Sono queste alcune delle principali evidenze dell'ultimo report prodotto da Allianz Trade, dal titolo “La crisi nel Mar Rosso: effetti sulle imprese italiane e sul commercio internazionale”, che abbiamo voluto approfondire meglio in questo articolo, anche in vista della prossima edizione del CPO Summit, l'evento dedicato al mondo del Procurement, che si terrà il prossimo 11 e 12 giugno 2024 presso gli spazi dell'Allianz MiCo - Milano Convention Centre, all'interno dell'edizione primaverile del Business Leaders Summit, la grande manifestazione organizzata da Business International, la knowledge unit di Fiera Milano, e dedicata ai migliori C-Level dell'impresa contemporanea.
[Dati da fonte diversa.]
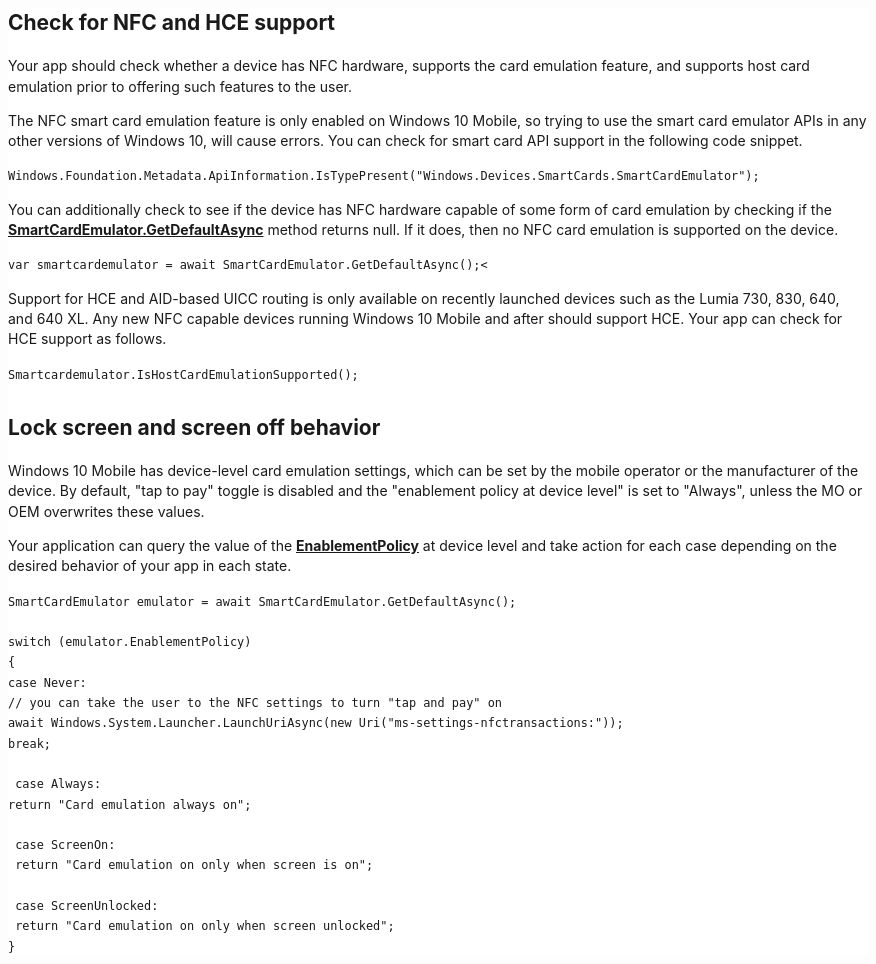 ## Check for NFC and HCE support

Your app should check whether a device has NFC hardware, supports the card emulation feature, and supports host card emulation prior to offering such features to the user.

The NFC smart card emulation feature is only enabled on Windows 10 Mobile, so trying to use the smart card emulator APIs in any other versions of Windows 10, will cause errors. You can check for smart card API support in the following code snippet.

```cppcx
Windows.Foundation.Metadata.ApiInformation.IsTypePresent("Windows.Devices.SmartCards.SmartCardEmulator");
```

You can additionally check to see if the device has NFC hardware capable of some form of card emulation by checking if the [**SmartCardEmulator.GetDefaultAsync**](/uwp/api/windows.devices.smartcards.smartcardemulator.getdefaultasync) method returns null. If it does, then no NFC card emulation is supported on the device.

```cppcx
var smartcardemulator = await SmartCardEmulator.GetDefaultAsync();<
```

Support for HCE and AID-based UICC routing is only available on recently launched devices such as the Lumia 730, 830, 640, and 640 XL. Any new NFC capable devices running Windows 10 Mobile and after should support HCE. Your app can check for HCE support as follows.

```cppcx
Smartcardemulator.IsHostCardEmulationSupported();
```

## Lock screen and screen off behavior

Windows 10 Mobile has device-level card emulation settings, which can be set by the mobile operator or the manufacturer of the device. By default, "tap to pay" toggle is disabled and the "enablement policy at device level" is set to "Always", unless the MO or OEM overwrites these values.

Your application can query the value of the [**EnablementPolicy**](/uwp/api/Windows.Devices.SmartCards.SmartCardEmulatorEnablementPolicy) at device level and take action for each case depending on the desired behavior of your app in each state.

```cppcx
SmartCardEmulator emulator = await SmartCardEmulator.GetDefaultAsync();

switch (emulator.EnablementPolicy)
{
case Never:
// you can take the user to the NFC settings to turn "tap and pay" on
await Windows.System.Launcher.LaunchUriAsync(new Uri("ms-settings-nfctransactions:"));
break;

 case Always:
return "Card emulation always on";

 case ScreenOn:
 return "Card emulation on only when screen is on";

 case ScreenUnlocked:
 return "Card emulation on only when screen unlocked";
}
```
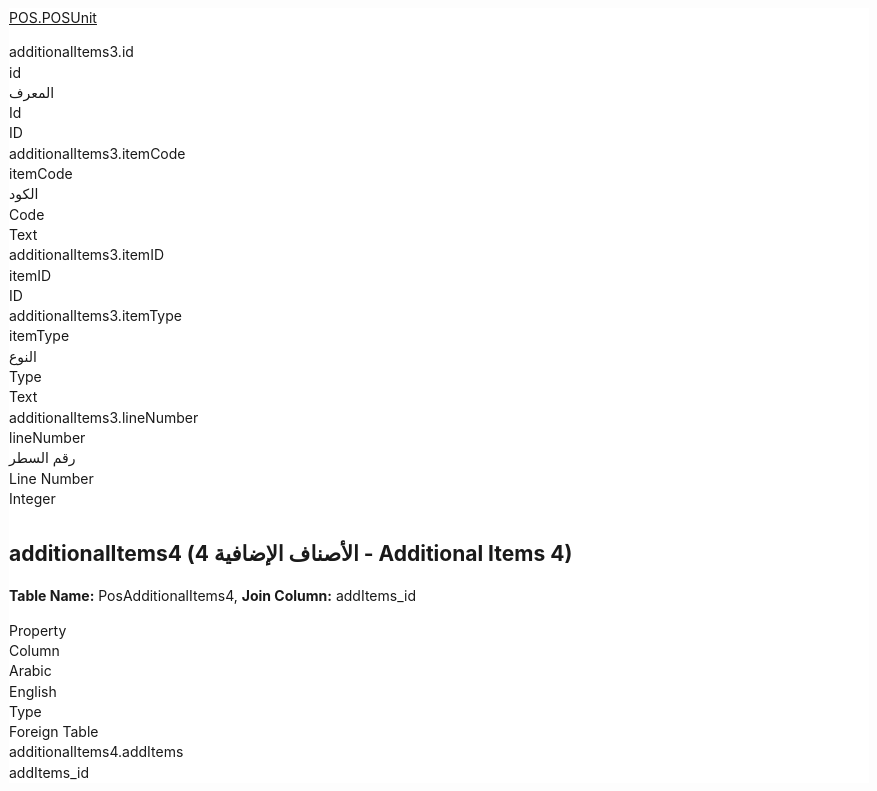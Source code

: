  [POS.POSUnit](/entities/pos-app/POS.POSUnit.md) 
</div>
</div>

<div class="row searchable" id="additionalItems3.id">
<div class="cell" data-label="Property">additionalItems3.id</div>
<div class="cell" data-label="Column">id</div>
<div class="cell" data-label="Arabic">المعرف</div>
<div class="cell" data-label="English">Id</div>
<div class="cell" data-label="Type">ID</div>

</div>

<div class="row searchable" id="additionalItems3.itemCode">
<div class="cell" data-label="Property">additionalItems3.itemCode</div>
<div class="cell" data-label="Column">itemCode</div>
<div class="cell" data-label="Arabic"> الكود</div>
<div class="cell" data-label="English"> Code</div>
<div class="cell" data-label="Type">Text</div>

</div>

<div class="row searchable" id="additionalItems3.itemID">
<div class="cell" data-label="Property">additionalItems3.itemID</div>
<div class="cell" data-label="Column">itemID</div>
<div class="cell" data-label="Arabic"></div>
<div class="cell" data-label="English"></div>
<div class="cell" data-label="Type">ID</div>

</div>

<div class="row searchable" id="additionalItems3.itemType">
<div class="cell" data-label="Property">additionalItems3.itemType</div>
<div class="cell" data-label="Column">itemType</div>
<div class="cell" data-label="Arabic">النوع</div>
<div class="cell" data-label="English">Type</div>
<div class="cell" data-label="Type">Text</div>

</div>

<div class="row searchable" id="additionalItems3.lineNumber">
<div class="cell" data-label="Property">additionalItems3.lineNumber</div>
<div class="cell" data-label="Column">lineNumber</div>
<div class="cell" data-label="Arabic">رقم السطر</div>
<div class="cell" data-label="English">Line Number</div>
<div class="cell" data-label="Type">Integer</div>

</div>


</div>

<div id='additionalItems4' title='additionalItems4' class='searchable'>

## additionalItems4 (الأصناف الإضافية 4 - Additional Items 4)
**Table Name:** PosAdditionalItems4, **Join Column:** addItems_id
<div class="row header-row">
<div class="cell">Property</div>
<div class="cell">Column</div>
<div class="cell">Arabic</div>
<div class="cell">English</div>
<div class="cell">Type</div>
<div class="cell">Foreign Table</div>
</div><div class="row searchable" id="additionalItems4.addItems">
<div class="cell" data-label="Property">additionalItems4.addItems</div>
<div class="cell" data-label="Column">addItems_id</div>
<div class="cell" data-label="Arabic"></div>
<div class="cell" data-label="English"></div>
L’indagine, svolta a marzo 2024, su un campione di 500 esportatori italiani, in collaborazione con Format Research, istituto di ricerca specializzato nelle indagini sulle imprese, ha lo scopo di valutare le conseguenze della Crisi nel Mar Rosso che, dalla fine del 2023, ha innescato interruzioni nel settore dei trasporti marittimi. Le compagnie di navigazione sono state, infatti, costrette a optare per rotte più costose e dispendiose intorno all’Africa, per evitare i rischi nella regione del Mar Rosso. Quella del Mar Rosso, però, è una rotta vitale, che rappresenta il 30% del traffico mondiale di container e il 40% del commercio Asia-Europa. Circa il 12% del petrolio trasportato via mare e l’8% del gas naturale liquefatto (GNL) passano attraverso il Canale di Suez. Inoltre, gli attacchi hanno avuto un impatto notevole sul volume delle spedizioni. “Da inizio anno, - ha dichiarato Francoise Huang, senior economist Allianz Trade for Asia Pacific - il numero di navi portacontainer che attraversano lo Stretto di Bab-El-Mandeb e il Canale di Suez è stato rispettivamente inferiore del -76% e del -48% rispetto ai volumi normalmente registrati durante il periodo pre-bellico. Al contrario, il volume delle spedizioni intorno al Capo di Buona Speranza è aumentato del +193% nello stesso periodo”.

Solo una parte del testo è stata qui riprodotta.